Israeli State Prosecutor Shai Nitzan and Deputy Attorney General Raz Nezri criticized on Friday Likud coalition whip David Amsalem's recent claim that "millions of people will not accept" an indictment againt Prime Minister Benjamin Netanyahu for corruption charges.
Speaking at a legal convention in the northern Israeli city of Haifa, Nitzan called the comment "super problematic," with Nezri adding it was a "dangerous statement."
Addressing comments by former Israeli premier Ehud Barak, who had said that he would only accept a decision by the attorney general only if the latter moved to indict Netanyahu, Nezri said "these comments are precarious."
"The decision will be made according to the evidence.
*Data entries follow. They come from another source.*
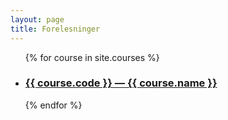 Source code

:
 ```yaml
---
layout: page
title: Forelesninger
---
```


<ul class = "posts">
{% for course in site.courses %}
    <li >
        <a href="{{ site.github.url }}{{ course.url }}"><h3>{{ course.code }} &mdash; {{ course.name }}</h3></a>
    </li>
{% endfor %}
</ul>
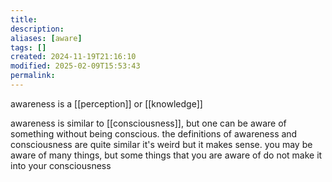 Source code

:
 ```yaml
---
title: 
description: 
aliases: [aware]
tags: []
created: 2024-11-19T21:16:10
modified: 2025-02-09T15:53:43
permalink:
---
```


awareness is a [[perception]] or [[knowledge]]

awareness is similar to [[consciousness]], but one can be aware of something without being conscious.
the definitions of awareness and consciousness are quite similar
it's weird but it makes sense. you may be aware of many things, but some things that you are aware of do not make it into your consciousness
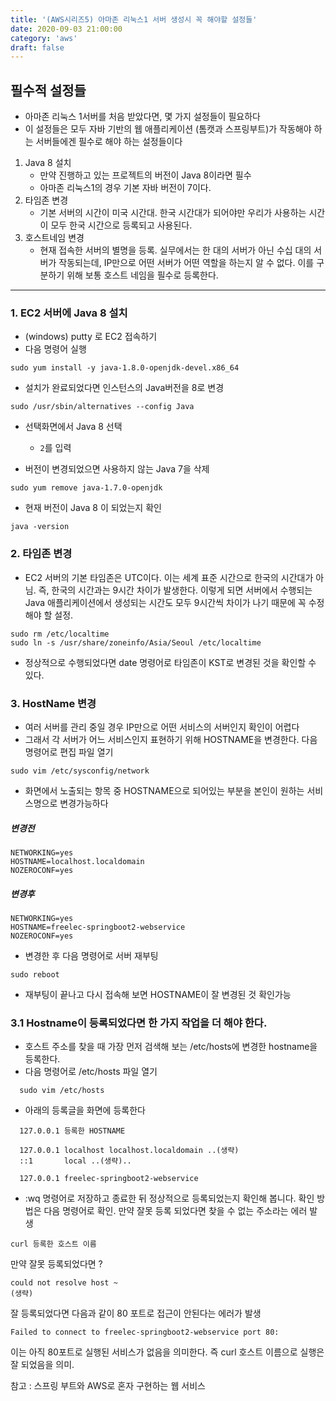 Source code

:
 ```yaml
---
title: '(AWS시리즈5) 아마존 리눅스1 서버 생성시 꼭 해야할 설정들'
date: 2020-09-03 21:00:00
category: 'aws'
draft: false
---
```


## 필수적 설정들

- 아마존 리눅스 1서버를 처음 받았다면, 몇 가지 설정들이 필요하다
- 이 설정들은 모두 자바 기반의 웹 애플리케이션 (톰캣과 스프링부트)가 작동해야 하는 서버들에겐 필수로 해야 하는 설정들이다

1. Java 8 설치
   - 만약 진행하고 있는 프로젝트의 버전이 Java 8이라면 필수
   - 아마존 리눅스1의 경우 기본 자바 버전이 7이다.
1. 타임존 변경
   - 기본 서버의 시간이 미국 시간대. 한국 시간대가 되어야만 우리가 사용하는 시간이 모두 한국 시간으로 등록되고 사용된다.
1. 호스트네임 변경
   - 현재 접속한 서버의 별명을 등록. 실무에서는 한 대의 서버가 아닌 수십 대의 서버가 작동되는데, IP만으로 어떤 서버가 어떤 역할을 하는지 알 수 없다. 이를 구분하기 위해 보통 호스트 네임을 필수로 등록한다.

---

### 1. EC2 서버에 Java 8 설치

- (windows) putty 로 EC2 접속하기
- 다음 명령어 실행

```
sudo yum install -y java-1.8.0-openjdk-devel.x86_64
```

- 설치가 완료되었다면 인스턴스의 Java버전을 8로 변경

```
sudo /usr/sbin/alternatives --config Java
```

- 선택화면에서 Java 8 선택

  - `2`를 입력

- 버전이 변경되었으면 사용하지 않는 Java 7을 삭제

```
sudo yum remove java-1.7.0-openjdk
```

- 현재 버전이 Java 8 이 되었는지 확인

```
java -version
```

### 2. 타임존 변경

- EC2 서버의 기본 타임존은 UTC이다. 이는 세계 표준 시간으로 한국의 시간대가 아님. 즉, 한국의 시간과는 9시간 차이가 발생한다. 이렇게 되면 서버에서 수행되는 Java 애플리케이션에서 생성되는 시간도 모두 9시간씩 차이가 나기 때문에 꼭 수정해야 할 설정.

```
sudo rm /etc/localtime
sudo ln -s /usr/share/zoneinfo/Asia/Seoul /etc/localtime
```

- 정상적으로 수행되었다면 date 명령어로 타임존이 KST로 변경된 것을 확인할 수 있다.

### 3. HostName 변경

- 여러 서버를 관리 중일 경우 IP만으로 어떤 서비스의 서버인지 확인이 어렵다
- 그래서 각 서버가 어느 서비스인지 표현하기 위해 HOSTNAME을 변경한다. 다음 명령어로 편집 파일 열기

```
sudo vim /etc/sysconfig/network
```

- 화면에서 노출되는 항목 중 HOSTNAME으로 되어있는 부분을 본인이 원하는 서비스명으로 변경가능하다

##### 변경전

```
NETWORKING=yes
HOSTNAME=localhost.localdomain
NOZEROCONF=yes
```

##### 변경후

```
NETWORKING=yes
HOSTNAME=freelec-springboot2-webservice
NOZEROCONF=yes
```

- 변경한 후 다음 명령어로 서버 재부팅

```
sudo reboot
```

- 재부팅이 끝나고 다시 접속해 보면 HOSTNAME이 잘 변경된 것 확인가능

### 3.1 Hostname이 등록되었다면 한 가지 작업을 더 해야 한다.

- 호스트 주소를 찾을 때 가장 먼저 검색해 보는 /etc/hosts에 변경한 hostname을 등록한다.
- 다음 명령어로 /etc/hosts 파일 열기

```
  sudo vim /etc/hosts
```

- 아래의 등록글을 화면에 등록한다

```
  127.0.0.1 등록한 HOSTNAME
```

```
  127.0.0.1 localhost localhost.localdomain ..(생략)
  ::1       local ..(생략)..

  127.0.0.1 freelec-springboot2-webservice
```

- :wq 명령어로 저장하고 종료한 뒤 정상적으로 등록되었는지 확인해 봅니다. 확인 방법은 다음 명령어로 확인. 만약 잘못 등록 되었다면 찾을 수 없는 주소라는 에러 발생

```
curl 등록한 호스트 이름
```

만약 잘못 등록되었다면 ?

```
could not resolve host ~
(생략)
```

잘 등록되었다면 다음과 같이 80 포트로 접근이 안된다는 에러가 발생

```
Failed to connect to freelec-springboot2-webservice port 80:
```

이는 아직 80포트로 실행된 서비스가 없음을 의미한다. 즉 curl 호스트 이름으로 실행은 잘 되었음을 의미.

참고 : 스프링 부트와 AWS로 혼자 구현하는 웹 서비스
When you hear one side say 'if the attorney general does this he's persecuting,' and on the other hand you hear 'if he does this it's a sham,' these are statements that undermine faith in the attorney general, and it's harmful," Nezri said.
"On the same day we had to say a bill was unconsitutional twice," said Nezri. "There's no doubt something is going on here. We sometimes remind the ministers we're also gatekeepers. We're not supposed to serve them, and it's important to remember we also need to assist the government in promoting its policies. It's difficult to say no to the ministers, but we do so with our heads held high."
At the same convention, former Supreme Court president Aharon Barak criticized Israel's nation-state law, saying "those who say there's no need for equality in the nation-state law, because it's anchored in the Basic Law on Human Dignity and Liberty, are hypocrites."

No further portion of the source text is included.